Sabtu, 03 Oktober 2009

Terjadi Salah Kaprah Soal Batik

Belajar Membatik

Siswa SD Kalibanteng Kidul 02-04 mengikuti workshop batik di Kampung Batik Bubakan, Kota Semarang, Jawa Tengah, Jumat (2/10). Workshop tersebut diselenggarakan berkaitan dengan diresmikannya batik Indonesia sebagai warisan budaya tak benda oleh UNESCO. (Foto : Kompas/Bahana Patria Gupta)***

Terjadi Salah Kaprah soal Batik

Label Batik Harus Tegas Diterapkan

JAKARTA - Banyak orang Indonesia yang masih salah kaprah soal batik. Masyarakat yang mulai menggemari batik justru menganggap kain bercorak batik sebagai batik. Padahal, kain bercorak batik bukan termasuk batik yang ditetapkan UNESCO sebagai warisan budaya tak benda.

”Saya menganggap batik cap atau batik printing itu bukan seni. Namun, itu terserah setiap orang. Yang penting, pengakuan dari UNESCO kepada batik Indonesia harus mencambuk kita supaya memelihara dan menyelamatkan budaya Indonesia,” kata Iwan Tirta, perancang busana dan seniman batik terkemuka.

Ia mengatakan hal itu dalam acara pameran dan dialog batik dengan tema ”Batik: Kreativitas Budaya dan Teknologi Indonesia”, yang digelar Kantor Kementerian Negara Riset dan Teknologi di Jakarta, Jumat (2/10).

Menurut Iwan, dalam pengembangan batik juga perlu melibatkan ilmuwan.
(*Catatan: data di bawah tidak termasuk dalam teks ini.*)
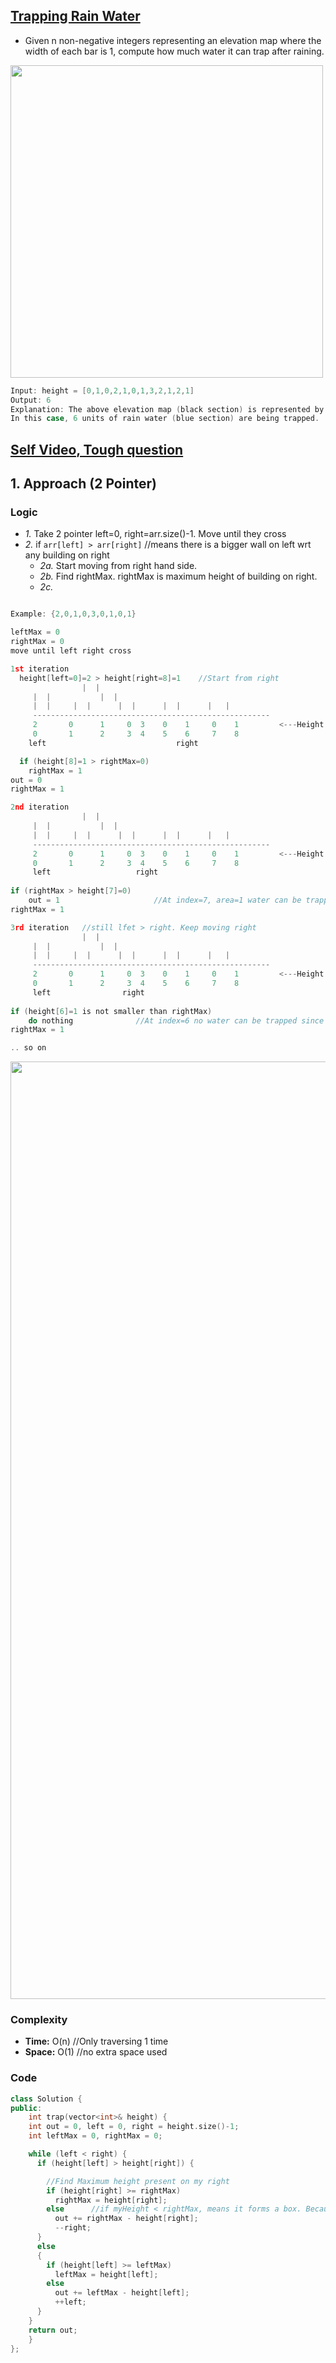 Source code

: ## [Trapping Rain Water](https://leetcode.com/problems/trapping-rain-water/)
- Given n non-negative integers representing an elevation map where the width of each bar is 1, compute how much water it can trap after raining.

<img src="https://assets.leetcode.com/uploads/2018/10/22/rainwatertrap.png"  width="500" />

```c
Input: height = [0,1,0,2,1,0,1,3,2,1,2,1]
Output: 6
Explanation: The above elevation map (black section) is represented by array [0,1,0,2,1,0,1,3,2,1,2,1]. 
In this case, 6 units of rain water (blue section) are being trapped.
```

## [Self Video, Tough question](https://youtu.be/tIedNwFi0B0)

## 1. Approach (2 Pointer) 
### Logic
- *1.* Take 2 pointer left=0, right=arr.size()-1. Move until they cross
- *2.* if `arr[left] > arr[right]`    //means there is a bigger wall on left wrt any building on right
  - *2a.* Start moving from right hand side.
  - *2b.* Find rightMax. rightMax is maximum height of building on right.
  - *2c.* 
```c

Example: {2,0,1,0,3,0,1,0,1}

leftMax = 0
rightMax = 0
move until left right cross

1st iteration
  height[left=0]=2 > height[right=8]=1    //Start from right
				|  |
     |  |			|  |
     |  |	  |  |		|  |	  |  |		|   |
     -----------------------------------------------------
     2       0	    1	  0	 3    0	   1	 0	  1         <---Height
     0	     1	    2     3	 4    5	   6	 7	  8
    left					         right

  if (height[8]=1 > rightMax=0)
    rightMax = 1
out = 0
rightMax = 1

2nd iteration
				|  |
     |  |			|  |
     |  |	  |  |		|  |	  |  |		|   |
     -----------------------------------------------------
     2       0	    1	  0	 3    0	   1	 0	  1         <---Height
     0	     1	    2     3	 4    5	   6	 7	  8
	 left					right
   
if (rightMax > height[7]=0)
    out = 1                     //At index=7, area=1 water can be trapped
rightMax = 1

3rd iteration   //still lfet > right. Keep moving right
				|  |
     |  |			|  |
     |  |	  |  |		|  |	  |  |		|   |
     -----------------------------------------------------
     2       0	    1	  0	 3    0	   1	 0	  1         <---Height
     0	     1	    2     3	 4    5	   6	 7	  8
	 left				 right
   
if (height[6]=1 is not smaller than rightMax)
    do nothing              //At index=6 no water can be trapped since max
rightMax = 1

.. so on
```

<img src="https://i.ibb.co/nQyYFMS/trapping-rain-water-1.png"  width="1500" />

### Complexity
- **Time:** O(n)  //Only traversing 1 time
- **Space:** O(1) //no extra space used

### Code
```c++
class Solution {
public:
    int trap(vector<int>& height) {
    int out = 0, left = 0, right = height.size()-1;
    int leftMax = 0, rightMax = 0;

    while (left < right) {
      if (height[left] > height[right]) {

        //Find Maximum height present on my right
        if (height[right] >= rightMax)
          rightMax = height[right];
        else      //if myHeight < rightMax, means it forms a box. Because left>right. area = (rightMax - MyHeight)
          out += rightMax - height[right];
          --right;
      }
      else
      {
        if (height[left] >= leftMax)
          leftMax = height[left];
        else
          out += leftMax - height[left];
          ++left;
      }
    }
    return out;        
    }
};
```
Kepakaran mereka itu untuk terus mengembangkan batik Indonesia dari sisi antropologi budaya.

Komaruddin Kudiya, Ketua Harian Yayasan Batik Jawa Barat, mengatakan, dengan pengukuhan batik oleh UNESCO, penting mengedukasi masyarakat agar bisa membedakan batik dengan tekstil bermotif batik. ”Kita memang tidak bisa melarang produsen tekstil membuat kain bercorak batik,” kata Komaruddin.

Meski demikian, untuk melindungi konsumen mestinya ada semacam sertifikasi atau label yang menyatakan bahwa sesuatu kain tersebut batik. Saat ini sudah diberlakukan label Batik Mark Indonesia (BMI) untuk memberikan jaminan kualitas produk batik yang dibeli konsumen. Nomor BMI di kain batik itu diberikan setelah melalui uji kelayakan Balai Besar Batik dan Kerajinan di Yogyakarta. Namun, ketentuan ini tak berjalan ketat.

Menteri Negara Riset dan Teknologi Kusmayanto Kadiman mengatakan, pendataan motif dan ciri khas batik di setiap daerah harus dilakukan secara serius.

Di Kabupaten Rembang, Jawa Tengah, pemerintah kabupaten menjadikan membatik sebagai mata pelajaran muatan lokal atau dan ekstrakurikuler untuk 31 SD, 2 SMP, dan 2 SMA.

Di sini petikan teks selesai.